What's needed: every entry, printed exactly, minus the images.

## Excerpted records
☆ ☆ ☆ ☆ ☆

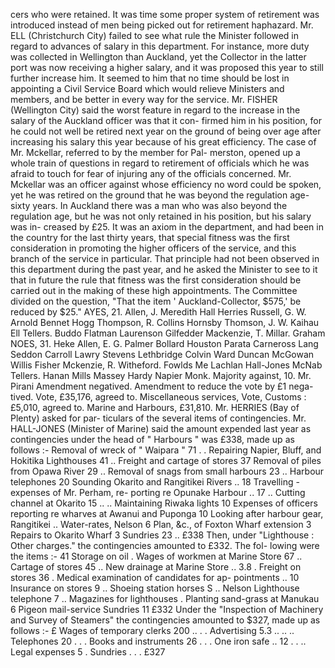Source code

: cers who were retained. It was time some proper system of retirement was introduced instead of men being picked out for retirement haphazard. Mr. ELL (Christchurch City) failed to see what rule the Minister followed in regard to advances of salary in this department. For instance, more duty was collected in Wellington than Auckland, yet the Collector in the latter port was now receiving a higher salary, and it was proposed this year to still further increase him. It seemed to him that no time should be lost in appointing a Civil Service Board which would relieve Ministers and members, and be better in every way for the service. Mr. FISHER (Wellington City) said the worst feature in regard to the increase in the salary of the Auckland officer was that it con- firmed him in his position, for he could not well be retired next year on the ground of being over age after increasing his salary this year because of his great efficiency. The case of Mr. Mckellar, referred to by the member for Pal- merston, opened up a whole train of questions in regard to retirement of officials which he was afraid to touch for fear of injuring any of the officials concerned. Mr. Mckellar was an officer against whose efficiency no word could be spoken, yet he was retired on the ground that he was beyond the regulation age-sixty years. In Auckland there was a man who was also beyond the regulation age, but he was not only retained in his position, but his salary was in- creased by £25. It was an axiom in the department, and had been in the country for the last thirty years, that special fitness was the first consideration in promoting the higher officers of the service, and this branch of the service in particular. That principle had not been observed in this department during the past year, and he asked the Minister to see to it that in future the rule that fitness was the first consideration should be carried out in the making of these high appointments. The Committee divided on the question, "That the item ' Auckland-Collector, $575,' be reduced by $25." AYES, 21. Allen, J. Meredith Hall Herries Russell, G. W. Arnold Bennet Hogg Thompson, R. Collins Hornsby Thomson, J. W. Kaihau Ell Tellers. Buddo Flatman Laurenson Gilfedder Mackenzie, T. Millar. Graham NOES, 31. Heke Allen, E. G. Palmer Bollard Houston Parata Carneross Lang Seddon Carroll Lawry Stevens Lethbridge Colvin Ward Duncan McGowan Willis Fisher Mckenzie, R. Witheford. Fowlds Me Lachlan Hall-Jones McNab Tellers. Hanan Mills Massey Hardy Napier Monk. Majority against, 10. Mr. Pirani Amendment negatived. Amendment to reduce the vote by £1 nega- tived. Vote, £35,176, agreed to. Miscellaneous services, Vote, Customs : £5,010, agreed to. Marine and Harbours, £31,810. Mr. HERRIES (Bay of Plenty) asked for par- ticulars of the several items of contingencies. Mr. HALL-JONES (Minister of Marine) said the amount expended last year as contingencies under the head of " Harbours " was £338, made up as follows :- Removal of wreck of " Waipara " 71 . . Repairing Napier, Bluff, and Hokitika Lighthouses 41 .. Freight and cartage of stores 37 Removal of piles from Opawa River 29 .. Removal of snags from small harbours 23 .. Harbour telephones 20 Sounding Okarito and Rangitikei Rivers .. 18 Travelling - expenses of Mr. Perham, re- porting re Opunake Harbour .. 17 .. Cutting channel at Okarito 15 .. .. Maintaining Riwaka lights 10 Expenses of officers reporting re wharves at Awanui and Puponga 10 Looking after harbour gear, Rangitikei .. Water-rates, Nelson 6 Plan, &c., of Foxton Wharf extension 3 Repairs to Okarito Wharf 3 Sundries 23 .. £338 Then, under "Lighthouse : Other charges." the contingencies amounted to £332. The fol- lowing were the items :- 41 Storage on oil . Wages of workmen at Marine Store 67 .. Cartage of stores 45 .. New drainage at Marine Store .. 3.8 . Freight on stores 36 . Medical examination of candidates for ap- pointments .. 10 Insurance on stores 9 .. Shoeing station horses S .. Nelson Lighthouse telephone 7 .. Magazines for lighthouses . Planting sand-grass at Manukau 6 Pigeon mail-service Sundries 11 £332 Under the "Inspection of Machinery and Survey of Steamers" the contingencies amounted to $327, made up as follows :- £ Wages of temporary clerks 200 .. . . Advertising 5.3 .. .. .. Telephones 20 . . . Books and instruments 26 . . . One iron safe .. 12 . . .. Legal expenses 5 . Sundries . . . £327 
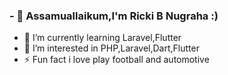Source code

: ### -                                                     👋 Assamuallaikum,I'm Ricki B Nugraha :)



- 🌱 I’m currently learning Laravel,Flutter
- 👯 I’m interested in PHP,Laravel,Dart,Flutter
- ⚡ Fun fact i love play football and automotive 

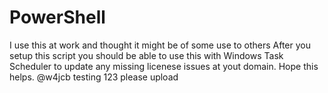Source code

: # PowerShell
I use this at work and thought it might be of some use to others
After you setup this script you should be able to use this with Windows Task Scheduler to update any missing licenese issues at yout domain.
Hope this helps.
@w4jcb
testing 123 please upload





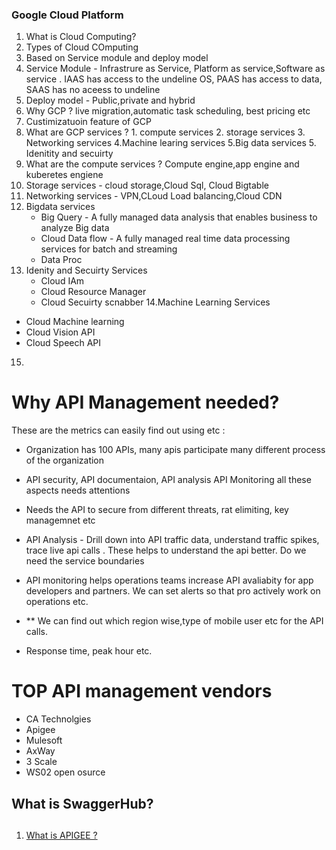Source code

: ### Google Cloud Platform

1. What is Cloud Computing?
2. Types of Cloud COmputing
3. Based on Service module and deploy model
4. Service Module - Infrastrure as Service, Platform as service,Software as service . IAAS has access to the undeline OS, PAAS has access to data, SAAS has no aceess to undeline 
5. Deploy model - Public,private and hybrid
6. Why GCP ? live migration,automatic task scheduling, best pricing etc
7. Custimizatuoin feature of GCP
8. What are GCP services ? 1. compute services 2. storage services 3. Networking services 4.Machine learing services 5.Big data services 5. Idenitity and secuirty
9. What are the compute services ? Compute engine,app engine and kuberetes engiene
10. Storage services - cloud storage,Cloud Sql, Cloud Bigtable
11. Networking services - VPN,CLoud Load balancing,Cloud CDN
12. Bigdata services
    - Big Query - A fully managed data analysis that enables business to analyze Big data
    - Cloud Data flow -  A fully managed real time data processing services for batch and streaming
    - Data Proc
13. Idenity and Secuirty Services
    - Cloud IAm
    - Cloud Resource Manager
    - Cloud Secuirty scnabber
14.Machine Learning Services
  - Cloud Machine learning
  - Cloud Vision API
  - Cloud Speech API
15.






















# Why API Management needed?

These are the metrics can easily find out using etc :

- Organization has 100 APIs, many apis participate many different process of the organization
- API security, API documentaion, API analysis API Monitoring all these aspects needs attentions
- Needs the API to secure from different threats, rat elimiting, key managemnet etc
- API Analysis - Drill down into API traffic data, understand traffic spikes, trace live api calls . These helps to understand the api better. Do we need the service boundaries
- API monitoring helps operations teams increase API avaliabity for app developers and partners. We can set alerts so that pro actively work on operations etc.

- \*\* We can find out which region wise,type of mobile user etc for the API calls.
- Response time, peak hour etc.

# TOP API management vendors

- CA Technolgies
- Apigee
- Mulesoft
- AxWay
- 3 Scale
- WS02 open osurce

## What is SwaggerHub?

##

1. [What is APIGEE ?](https://medium.com/google-cloud/apigee-an-api-management-service-on-google-cloud-890c0a0e7447)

☆ ☆ ☆ ☆ ☆

## Exercise result
Source code

: cers who were retained. It was time some proper system of retirement was introduced instead of men being picked out for retirement haphazard. Mr. ELL (Christchurch City) failed to see what rule the Minister followed in regard to advances of salary in this department. For instance, more duty was collected in Wellington than Auckland, yet the Collector in the latter port was now receiving a higher salary, and it was proposed this year to still further increase him. It seemed to him that no time should be lost in appointing a Civil Service Board which would relieve Ministers and members, and be better in every way for the service. Mr. FISHER (Wellington City) said the worst feature in regard to the increase in the salary of the Auckland officer was that it con- firmed him in his position, for he could not well be retired next year on the ground of being over age after increasing his salary this year because of his great efficiency. The case of Mr. Mckellar, referred to by the member for Pal- merston, opened up a whole train of questions in regard to retirement of officials which he was afraid to touch for fear of injuring any of the officials concerned. Mr. Mckellar was an officer against whose efficiency no word could be spoken, yet he was retired on the ground that he was beyond the regulation age-sixty years. In Auckland there was a man who was also beyond the regulation age, but he was not only retained in his position, but his salary was in- creased by £25. It was an axiom in the department, and had been in the country for the last thirty years, that special fitness was the first consideration in promoting the higher officers of the service, and this branch of the service in particular. That principle had not been observed in this department during the past year, and he asked the Minister to see to it that in future the rule that fitness was the first consideration should be carried out in the making of these high appointments. The Committee divided on the question, "That the item ' Auckland-Collector, $575,' be reduced by $25." AYES, 21. Allen, J. Meredith Hall Herries Russell, G. W. Arnold Bennet Hogg Thompson, R. Collins Hornsby Thomson, J. W. Kaihau Ell Tellers. Buddo Flatman Laurenson Gilfedder Mackenzie, T. Millar. Graham NOES, 31. Heke Allen, E. G. Palmer Bollard Houston Parata Carneross Lang Seddon Carroll Lawry Stevens Lethbridge Colvin Ward Duncan McGowan Willis Fisher Mckenzie, R. Witheford. Fowlds Me Lachlan Hall-Jones McNab Tellers. Hanan Mills Massey Hardy Napier Monk. Majority against, 10. Mr. Pirani Amendment negatived. Amendment to reduce the vote by £1 nega- tived. Vote, £35,176, agreed to. Miscellaneous services, Vote, Customs : £5,010, agreed to. Marine and Harbours, £31,810. Mr. HERRIES (Bay of Plenty) asked for par- ticulars of the several items of contingencies. Mr. HALL-JONES (Minister of Marine) said the amount expended last year as contingencies under the head of " Harbours " was £338, made up as follows :- Removal of wreck of " Waipara " 71 . . Repairing Napier, Bluff, and Hokitika Lighthouses 41 .. Freight and cartage of stores 37 Removal of piles from Opawa River 29 .. Removal of snags from small harbours 23 .. Harbour telephones 20 Sounding Okarito and Rangitikei Rivers .. 18 Travelling - expenses of Mr. Perham, re- porting re Opunake Harbour .. 17 .. Cutting channel at Okarito 15 .. .. Maintaining Riwaka lights 10 Expenses of officers reporting re wharves at Awanui and Puponga 10 Looking after harbour gear, Rangitikei .. Water-rates, Nelson 6 Plan, &c., of Foxton Wharf extension 3 Repairs to Okarito Wharf 3 Sundries 23 .. £338 Then, under "Lighthouse : Other charges." the contingencies amounted to £332. The fol- lowing were the items :- 41 Storage on oil . Wages of workmen at Marine Store 67 .. Cartage of stores 45 .. New drainage at Marine Store .. 3.8 . Freight on stores 36 . Medical examination of candidates for ap- pointments .. 10 Insurance on stores 9 .. Shoeing station horses S .. Nelson Lighthouse telephone 7 .. Magazines for lighthouses . Planting sand-grass at Manukau 6 Pigeon mail-service Sundries 11 £332 Under the "Inspection of Machinery and Survey of Steamers" the contingencies amounted to $327, made up as follows :- £ Wages of temporary clerks 200 .. . . Advertising 5.3 .. .. .. Telephones 20 . . . Books and instruments 26 . . . One iron safe .. 12 . . .. Legal expenses 5 . Sundries . . . £327 
Source code

: ### -                                                     👋 Assamuallaikum,I'm Ricki B Nugraha :)



- 🌱 I’m currently learning Laravel,Flutter
- 👯 I’m interested in PHP,Laravel,Dart,Flutter
- ⚡ Fun fact i love play football and automotive 

Source code

: # PowerShell
I use this at work and thought it might be of some use to others
After you setup this script you should be able to use this with Windows Task Scheduler to update any missing licenese issues at yout domain.
Hope this helps.
@w4jcb
testing 123 please upload





Source code

: ### Google Cloud Platform

1. What is Cloud Computing?
2. Types of Cloud COmputing
3. Based on Service module and deploy model
4. Service Module - Infrastrure as Service, Platform as service,Software as service . IAAS has access to the undeline OS, PAAS has access to data, SAAS has no aceess to undeline 
5. Deploy model - Public,private and hybrid
6. Why GCP ? live migration,automatic task scheduling, best pricing etc
7. Custimizatuoin feature of GCP
8. What are GCP services ? 1. compute services 2. storage services 3. Networking services 4.Machine learing services 5.Big data services 5. Idenitity and secuirty
9. What are the compute services ? Compute engine,app engine and kuberetes engiene
10. Storage services - cloud storage,Cloud Sql, Cloud Bigtable
11. Networking services - VPN,CLoud Load balancing,Cloud CDN
12. Bigdata services
    - Big Query - A fully managed data analysis that enables business to analyze Big data
    - Cloud Data flow -  A fully managed real time data processing services for batch and streaming
    - Data Proc
13. Idenity and Secuirty Services
    - Cloud IAm
    - Cloud Resource Manager
    - Cloud Secuirty scnabber
14.Machine Learning Services
  - Cloud Machine learning
  - Cloud Vision API
  - Cloud Speech API
15.






















# Why API Management needed?

These are the metrics can easily find out using etc :

- Organization has 100 APIs, many apis participate many different process of the organization
- API security, API documentaion, API analysis API Monitoring all these aspects needs attentions
- Needs the API to secure from different threats, rat elimiting, key managemnet etc
- API Analysis - Drill down into API traffic data, understand traffic spikes, trace live api calls . These helps to understand the api better. Do we need the service boundaries
- API monitoring helps operations teams increase API avaliabity for app developers and partners. We can set alerts so that pro actively work on operations etc.

- \*\* We can find out which region wise,type of mobile user etc for the API calls.
- Response time, peak hour etc.

# TOP API management vendors

- CA Technolgies
- Apigee
- Mulesoft
- AxWay
- 3 Scale
- WS02 open osurce

## What is SwaggerHub?

##

1. [What is APIGEE ?](https://medium.com/google-cloud/apigee-an-api-management-service-on-google-cloud-890c0a0e7447)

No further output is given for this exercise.